One fuel is not exclusive of the other, as regional and local market conditions may favor one fuel over the other.
• Blends of biomass oil fuels with petroleum fuels offer the best commercial potential because blends offer superior performance and lower cost than the straight biomass oil fuels themselves.
• The oleochemical industry has already commercialized biomass oil biorefineries. This mature industry consumes 2.6 billion pounds of biomass oil and produces nearly 4 billion pounds of biobased products, chemicals, fuel additives, and biodiesel annually.
• Oleochemicals compete with petrochemicals in many markets on a price and
performance basis (detergents, lubricants, solvents, coatings, polymers, etc). Biobased purchasing incentives or financial incentives that reduce biomass oil feedstock costs visà-vis petroleum feedstock costs could increase demand for oleochemical products and displace some petrochemical products. There is some potential to increase the oleochemical content of some petrochemical products as well.
• Methyl esters (aka biodiesel) is one of two primary platform chemicals for the oleochemical industry. The production of methyl esters is highly efficient (yields exceeding 99.7%) and their total average production costs are minimized given the constraints of feedstock costs and economies of scale. Investments in processing technology have a limited impact on production costs.
• Glycerin (a crude mixture of glycerol and other impurities) is an inevitable coproduct of biodiesel and oleochemical production. Federal investment in biodiesel catalyst R&D, in particular fixed base catalysts and fixed dual-purpose acid-base catalysts, can improve glycerin coproduct quality and reduce glycerin-refining costs. In turn, this can expand the ability of biodiesel plants to produce glycerol-base coproducts and generate higher values for their glycerol streams.
• Biodiesel expansion will flood the United States and international markets with glycerin.
Federal investments in new uses for glycerin and new products produced from glycerol
can enable the rapid expansion of a biodiesel or oleochemical industry.
• Methyl esters are used to produce a wide variety of fatty acid coproducts, however, fatty acid coproduct revenues cannot be leveraged to reduce methyl ester production costs. Oleochemical firms will not use coproduct profits to subsidize fuel prices (the breakeven approach to fuel cost estimation). Coproducts generate profits, increase returns to equity, and generally attract investment in biobased product expansion.
• The mature status of the oleochemical industry stymies the typical rationales for biobased product investment.
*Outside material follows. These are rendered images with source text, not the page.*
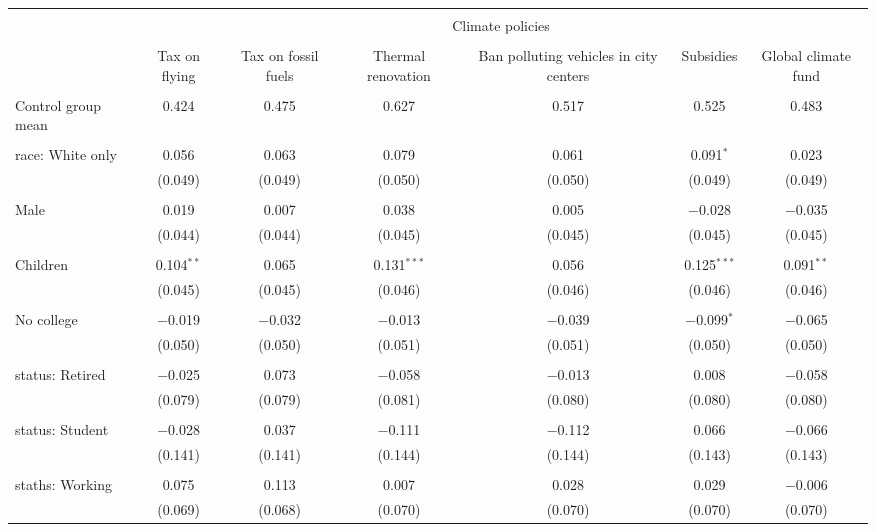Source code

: 
\begin{tabular}{@{\extracolsep{5pt}}lcccccc} 
\\[-1.8ex]\hline 
\hline \\[-1.8ex] 
 & \multicolumn{6}{c}{Climate policies} \\ 
\cline{2-7} 
\\[-1.8ex] & Tax on flying & Tax on fossil fuels & Thermal renovation & Ban polluting vehicles in city centers & Subsidies & Global climate fund \\ 
\hline \\[-1.8ex] 
 Control group mean & 0.424 & 0.475 & 0.627 & 0.517 & 0.525 & 0.483  \\ \hline \\[-1.8ex] race: White only & 0.056 & 0.063 & 0.079 & 0.061 & 0.091$^{*}$ & 0.023 \\ 
  & (0.049) & (0.049) & (0.050) & (0.050) & (0.049) & (0.049) \\ 
  & & & & & & \\ 
 Male & 0.019 & 0.007 & 0.038 & 0.005 & $-$0.028 & $-$0.035 \\ 
  & (0.044) & (0.044) & (0.045) & (0.045) & (0.045) & (0.045) \\ 
  & & & & & & \\ 
 Children & 0.104$^{**}$ & 0.065 & 0.131$^{***}$ & 0.056 & 0.125$^{***}$ & 0.091$^{**}$ \\ 
  & (0.045) & (0.045) & (0.046) & (0.046) & (0.046) & (0.046) \\ 
  & & & & & & \\ 
 No college & $-$0.019 & $-$0.032 & $-$0.013 & $-$0.039 & $-$0.099$^{*}$ & $-$0.065 \\ 
  & (0.050) & (0.050) & (0.051) & (0.051) & (0.050) & (0.050) \\ 
  & & & & & & \\ 
 status: Retired & $-$0.025 & 0.073 & $-$0.058 & $-$0.013 & 0.008 & $-$0.058 \\ 
  & (0.079) & (0.079) & (0.081) & (0.080) & (0.080) & (0.080) \\ 
  & & & & & & \\ 
 status: Student & $-$0.028 & 0.037 & $-$0.111 & $-$0.112 & 0.066 & $-$0.066 \\ 
  & (0.141) & (0.141) & (0.144) & (0.144) & (0.143) & (0.143) \\ 
  & & & & & & \\ 
 staths: Working & 0.075 & 0.113 & 0.007 & 0.028 & 0.029 & $-$0.006 \\ 
  & (0.069) & (0.068) & (0.070) & (0.070) & (0.070) & (0.070) \\ 

\end{tabular}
There are opportunities to invest in new oleochemical technologies, particularly in research focused on unsaturated fatty acid feedstocks. However, it is difficult to make the argument that the oleochemical industry lacks the technology or resources to make these investments themselves. Federal investment in fatty acid product research should be focused on displacing petroleum by displacing petrochemicals, reducing energy processing costs, or both to bring investments in line with EERE goals.
• Federal investment can expand the future supplies of biomass oils through crop R&D with a focus on increasing yields and reducing costs of high oil seed crops (canola, sunflower, etc.) increasing oil content of soy beans, increasing demand for soy bean meal, and investments in manufactured oils from yeasts, fungus, bacteria, and similar microorganisms that can be produced with minimal land or sunlight investments.
• Federal investment can reduce the cost of biomass oil feedstocks (for fuel and biobased products) through R&D to increase crop yields and reduce production costs of high oil content seeds (canola, sunflower, etc.), increasing demand for soy bean meal via coproduct development, and investments in manufactured oils from yeasts, fungus, bacteria, and similar microorganisms that can be produced with minimal land or sunlight investments.
• Unless an industry partner is willing to assume the costs of commercializing new fuel or fuel additive products, federal investment in these two areas should be avoided. The commercialization costs of new fuels and fuel additives can equal or exceed $30 million.
• Federal investments in lubricants, fuels, and other products should be compared on a basis of petroleum displacement ($/bbl) to determine the value and rank biobased product and fuel programs.

Recommendations

In order for biomass oils to displace large quantities of petroleum there must be a well-coordinated research program between USDA and DOE. In addition, there has to be a clear policy environment that encourages the use of biomass oil fuels and products using tools such as purchasing incentives, tax credits, or mandates. Mandates will be the least expensive of the options but incentives are more politically popular. Some realignment of other subsidies, such as oil and soybean export incentives and farm support payments could be redirected into incentive programs. Long-term incentive costs depend on the differential between biomass oil prices and
distillate prices as crude oil prices rise.

Without incentives, there is no justification for significant DOE R&D in an oils platform, because OBP-funded research can minimize but not eliminate feedstock and production cost barriers for biomass oil fuels and products. Most biomass oils feedstocks exceed distillate prices, limiting petroleum displacement. Without financial incentives, biomass oil fuels will remain niche market fuels where there are environmental or political incentives to use them.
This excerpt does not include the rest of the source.